This week's Middle East summits aimed at achieving peace in the region have split leading commentators in the Israeli media.
While some welcome the summits as offering an opportunity for peace, others forecast a backlash against the plan to rein in the growth of Jewish settlements.
The unique setting in Aqaba, and its importance, presents its participants with a challenge: to breathe new spirit into the hearts of the two peoples who are fed up with the killing and violence but have yet to figure out how to break free of the shackles that bind them to the conflict.
Ha'aretz
Go for it, George [Bush], all the way. Don't let slip this extraordinary opportunity that we here, together with the Palestinians, have tragically missed over and over again.
Commentator Gideon Samet in Ha'aretz
Like bankers facing a customer who needs to provide guarantees for his business plan, the leaders of five Arab nations met US President George W Bush yesterday in Sharm el-Sheikh. Yes, they give their blessing to the roadmap but they stick to the decisions of the Arab League from a year ago in Beirut: they'll fight terror and won't finance it, but the definition of a terrorist will continue to divide the US and the Arab states.
Commentator Zvi Barel in Ha'aretz
A big miracle is necessary for today's [Aqaba] summit to succeed. On the agenda are issues likely to decide people's life and death - on the Israeli as well as the Palestinian side.
Yediot Aharonot
President Bush enters this scorched territory with crude steps. He enters as a victor: after Iraq, Arab leaders are swearing allegiance to him. There is no Quartet. The UN and the EU evaporated. Sharon obeys him. The Palestinians obey him. If there is a chance for peace, it will be Pax Americana.
Commentator Zvi Barel in Yediot Aharonot
In Aqaba, you [Sharon] will meet today a US president who only two years ago did not dream of dipping his toes in the Middle Eastern swamp. Today, he is in it up to his neck. he is determined to drag us out of it. Give him a chance.
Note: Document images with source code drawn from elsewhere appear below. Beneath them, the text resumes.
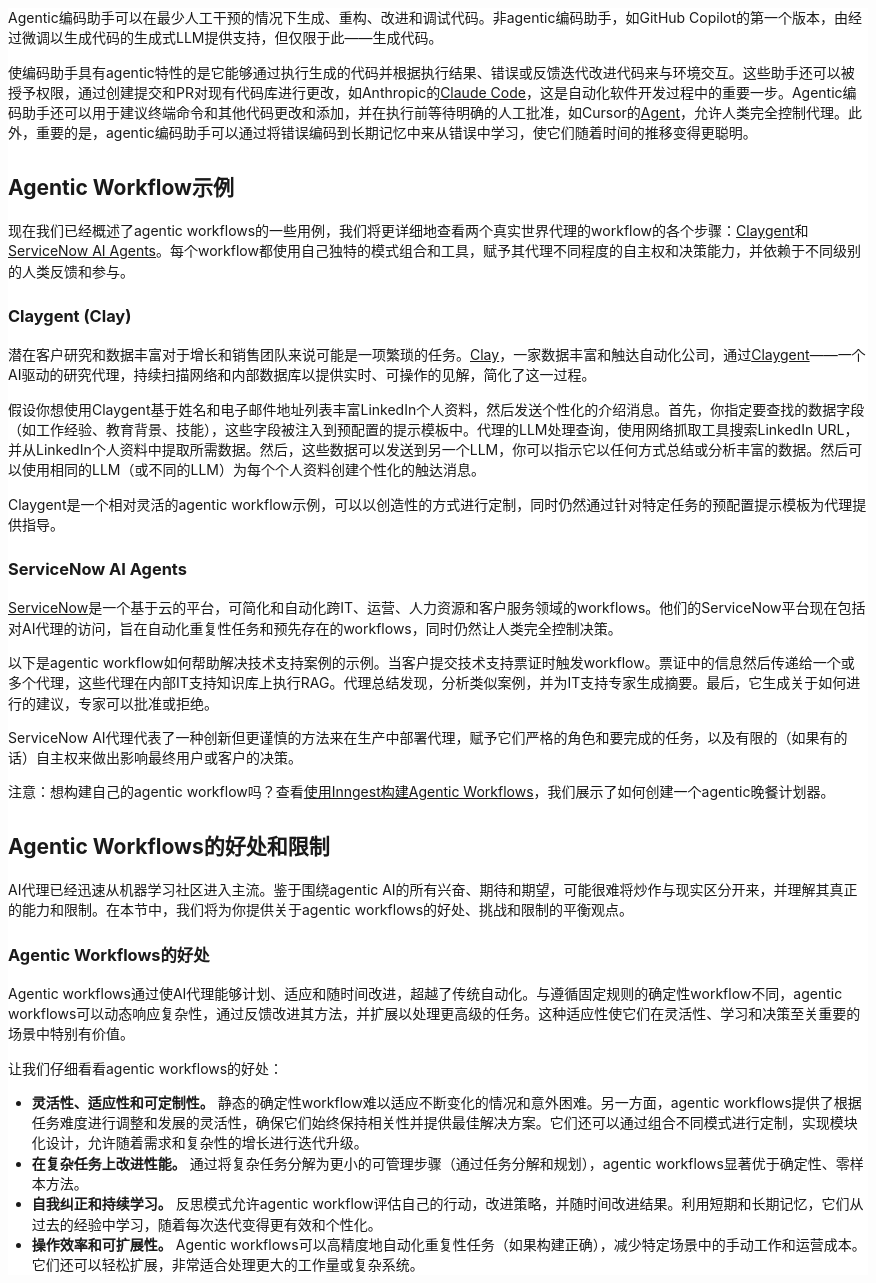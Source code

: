 Agentic编码助手可以在最少人工干预的情况下生成、重构、改进和调试代码。非agentic编码助手，如GitHub Copilot的第一个版本，由经过微调以生成代码的生成式LLM提供支持，但仅限于此——生成代码。

使编码助手具有agentic特性的是它能够通过执行生成的代码并根据执行结果、错误或反馈迭代改进代码来与环境交互。这些助手还可以被授予权限，通过创建提交和PR对现有代码库进行更改，如Anthropic的[Claude Code](https://docs.anthropic.com/en/docs/agents-and-tools/claude-code/overview)，这是自动化软件开发过程中的重要一步。Agentic编码助手还可以用于建议终端命令和其他代码更改和添加，并在执行前等待明确的人工批准，如Cursor的[Agent](https://docs.cursor.com/agent)，允许人类完全控制代理。此外，重要的是，agentic编码助手可以通过将错误编码到长期记忆中来从错误中学习，使它们随着时间的推移变得更聪明。

## Agentic Workflow示例

现在我们已经概述了agentic workflows的一些用例，我们将更详细地查看两个真实世界代理的workflow的各个步骤：[Claygent](https://www.clay.com/claygent)和[ServiceNow AI Agents](https://www.servicenow.com/products/ai-agents.html)。每个workflow都使用自己独特的模式组合和工具，赋予其代理不同程度的自主权和决策能力，并依赖于不同级别的人类反馈和参与。

### Claygent (Clay)

潜在客户研究和数据丰富对于增长和销售团队来说可能是一项繁琐的任务。[Clay](https://www.clay.com/)，一家数据丰富和触达自动化公司，通过[Claygent](https://www.clay.com/claygent)——一个AI驱动的研究代理，持续扫描网络和内部数据库以提供实时、可操作的见解，简化了这一过程。

假设你想使用Claygent基于姓名和电子邮件地址列表丰富LinkedIn个人资料，然后发送个性化的介绍消息。首先，你指定要查找的数据字段（如工作经验、教育背景、技能），这些字段被注入到预配置的提示模板中。代理的LLM处理查询，使用网络抓取工具搜索LinkedIn URL，并从LinkedIn个人资料中提取所需数据。然后，这些数据可以发送到另一个LLM，你可以指示它以任何方式总结或分析丰富的数据。然后可以使用相同的LLM（或不同的LLM）为每个个人资料创建个性化的触达消息。

Claygent是一个相对灵活的agentic workflow示例，可以以创造性的方式进行定制，同时仍然通过针对特定任务的预配置提示模板为代理提供指导。

### ServiceNow AI Agents

[ServiceNow](https://www.servicenow.com/)是一个基于云的平台，可简化和自动化跨IT、运营、人力资源和客户服务领域的workflows。他们的ServiceNow平台现在包括对AI代理的访问，旨在自动化重复性任务和预先存在的workflows，同时仍然让人类完全控制决策。

以下是agentic workflow如何帮助解决技术支持案例的示例。当客户提交技术支持票证时触发workflow。票证中的信息然后传递给一个或多个代理，这些代理在内部IT支持知识库上执行RAG。代理总结发现，分析类似案例，并为IT支持专家生成摘要。最后，它生成关于如何进行的建议，专家可以批准或拒绝。

ServiceNow AI代理代表了一种创新但更谨慎的方法来在生产中部署代理，赋予它们严格的角色和要完成的任务，以及有限的（如果有的话）自主权来做出影响最终用户或客户的决策。

注意：想构建自己的agentic workflow吗？查看[使用Inngest构建Agentic Workflows](https://weaviate.io/blog/inngest-ai-workflows)，我们展示了如何创建一个agentic晚餐计划器。

## Agentic Workflows的好处和限制

AI代理已经迅速从机器学习社区进入主流。鉴于围绕agentic AI的所有兴奋、期待和期望，可能很难将炒作与现实区分开来，并理解其真正的能力和限制。在本节中，我们将为你提供关于agentic workflows的好处、挑战和限制的平衡观点。

### Agentic Workflows的好处

Agentic workflows通过使AI代理能够计划、适应和随时间改进，超越了传统自动化。与遵循固定规则的确定性workflow不同，agentic workflows可以动态响应复杂性，通过反馈改进其方法，并扩展以处理更高级的任务。这种适应性使它们在灵活性、学习和决策至关重要的场景中特别有价值。

让我们仔细看看agentic workflows的好处：

- **灵活性、适应性和可定制性。**
静态的确定性workflow难以适应不断变化的情况和意外困难。另一方面，agentic workflows提供了根据任务难度进行调整和发展的灵活性，确保它们始终保持相关性并提供最佳解决方案。它们还可以通过组合不同模式进行定制，实现模块化设计，允许随着需求和复杂性的增长进行迭代升级。
- **在复杂任务上改进性能。**
通过将复杂任务分解为更小的可管理步骤（通过任务分解和规划），agentic workflows显著优于确定性、零样本方法。
- **自我纠正和持续学习。**
反思模式允许agentic workflow评估自己的行动，改进策略，并随时间改进结果。利用短期和长期记忆，它们从过去的经验中学习，随着每次迭代变得更有效和个性化。
- **操作效率和可扩展性。**
Agentic workflows可以高精度地自动化重复性任务（如果构建正确），减少特定场景中的手动工作和运营成本。它们还可以轻松扩展，非常适合处理更大的工作量或复杂系统。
Commentator Dan Shilon in Ma'ariv
President Bush arrives in Aqaba from Sharm el-Sheikh where he showed determination, but also became aware of his limits. The Arab leaders' readiness to meet publicly the supreme commander of the US occupation army in Iraq testifies to the US' new power in the region. Against this, Bush's failure to spur the leaders to normalise relations with Israel proves that the new king in the neighbourhood is not omnipotent.
Commentator Hemi Shalev in Ma'ariv
This is the first time that there is a framework for an Israeli-Palestinian settlement, a settlement supported (not to say imposed on the sides, mainly the Israeli) by one international voice, mainly American. If this is not "the forced settlement" many talked about since the end of the Six Days' War, it is certainly very similar to it.
Commentator Amnon Dankner in Ma'ariv
The war against the settlements has started. This time it is serious. The Jewish settlers in Yesha [the West Bank and Gaza Strip] are not ready to remain silent. Today's demonstration in Jerusalem signals the opening of Yesha's Jewish settlers' struggle against Sharon's withdrawal policy.
Commentator Moshe Ishon in Hatzofe
Ariel Sharon will be remembered ignominiously, despite the fact that he initiated and built many settlements in Yesha [the West Bank and Gaza Strip] because in the end he will destroy them, even at the cost of a civil war.
Commentator Hagay Huberman in Hatzofe
By compelling Israel to make concessions inimical to its security, Bush is gambling not only with the future of the Land of Israel but also with that of the Republican Party itself... It is therefore imperative that Republican Christians and Jews alike speak up now, loudly and unequivocally, against the roadmap.
Commentator Michael Freund in Jerusalem Post
If yesterday's summit in Sharm el-Sheikh is any measure, President George W Bush's efforts to create a New Middle East are stalled... If Bush wants to get anywhere with this, he must stop avoiding and accommodating Arab intransigence... he must call on the Arab world to end the conflict it began, not in 1967, but in 1947, when it rejected the UN partition of this land into "Arab" and "Jewish" states.
Jerusalem Post
There is no intention of dealing with most of the outposts before the Palestinians prove they are making an effort to uproot terror. Israel will certainly not evacuate these outposts, even if the Americans think we should do it. There are various categories of illegal outposts, and most of them are in the process of getting permits.